Gablenz Paula, Sabatti Chiara
Department of Statistics, Stanford University, 390 Jane Stanford Way, Stanford, CA 94305-4020 USA.
Department of Biomedical Data Science, Stanford University, Medical School Office Building 1265 Welch Road MC5464, Stanford, CA 94305-5464, USA.
J R Stat Soc Series B Stat Methodol. 2024 Jun 14;87(1):56-73. doi: 10.1093/jrsssb/qkae042. eCollection 2025 Feb.

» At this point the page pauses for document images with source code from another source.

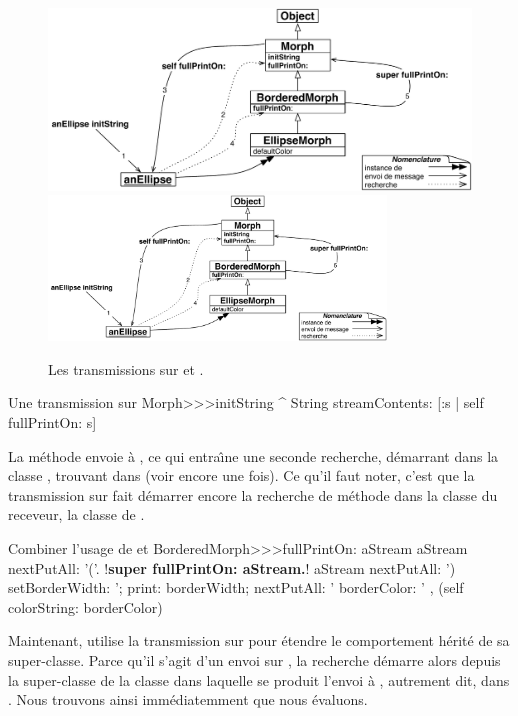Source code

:\documentclass[a4paper,10pt,twoside]{book}
\begin{document}
\begin{figure}[htb]
\begin{center}
\ifluluelse
	{\includegraphics[width=\textwidth]{initStringLookup}}
	{\includegraphics[width=0.8\textwidth]{initStringLookup}}
\caption{Les transmissions sur \self et \super.\label{fig:initStringLookup}}
\end{center}
\end{figure}

\begin{method}[initString]{Une transmission sur \self}
Morph>>>initString
	^ String streamContents: [:s | self fullPrintOn: s]
\end{method}
La m\'ethode  envoie  \`a \self,
ce qui entra\^{\i}ne une seconde recherche, d\'emarrant dans la classe
, trouvant  dans  (voir  encore une fois).
Ce qu'il faut noter, c'est que la transmission sur \self
fait d\'emarrer encore la recherche de m\'ethode dans la classe du 
receveur, \ie la classe de
.


\begin{method}[fullPrintOn]{Combiner l'usage de \super et \self}
BorderedMorph>>>fullPrintOn: aStream
	aStream nextPutAll: '('.
	!\textbf{super fullPrintOn: aStream.}!
	aStream nextPutAll: ') setBorderWidth: '; print: borderWidth;
		nextPutAll: ' borderColor: ' , (self colorString: borderColor)
\end{method}
Maintenant,  utilise la transmission sur \super pour \'etendre le comportement  h\'erit\'e de sa super-classe.
Parce qu'il s'agit d'un envoi sur \super, la recherche d\'emarre alors
depuis la super-classe de la classe dans laquelle se produit l'envoi \`a
\super, autrement dit, dans 
.
Nous trouvons ainsi imm\'ediatemment  que nous \'evaluons.
\end{document}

We consider problems where many, somewhat redundant, hypotheses are tested and we are interested in reporting the most precise rejections, with false discovery rate (FDR) control. This is the case, for example, when researchers are interested both in individual hypotheses as well as group hypotheses corresponding to intersections of sets of the original hypotheses, at several resolution levels. A concrete application is in genome-wide association studies, where, depending on the signal strengths, it might be possible to resolve the influence of individual genetic variants on a phenotype with greater or lower precision. To adapt to the unknown signal strength, analyses are conducted at multiple resolutions and researchers are most interested in the more precise discoveries. Assuring FDR control on the reported findings with these adaptive searches is, however, often impossible. To design a multiple comparison procedure that allows for an adaptive choice of resolution with FDR control, we leverage -values and linear programming. We adapt this approach to problems where knockoffs and group knockoffs have been successfully applied to test conditional independence hypotheses. We demonstrate its efficacy by analysing data from the UK Biobank.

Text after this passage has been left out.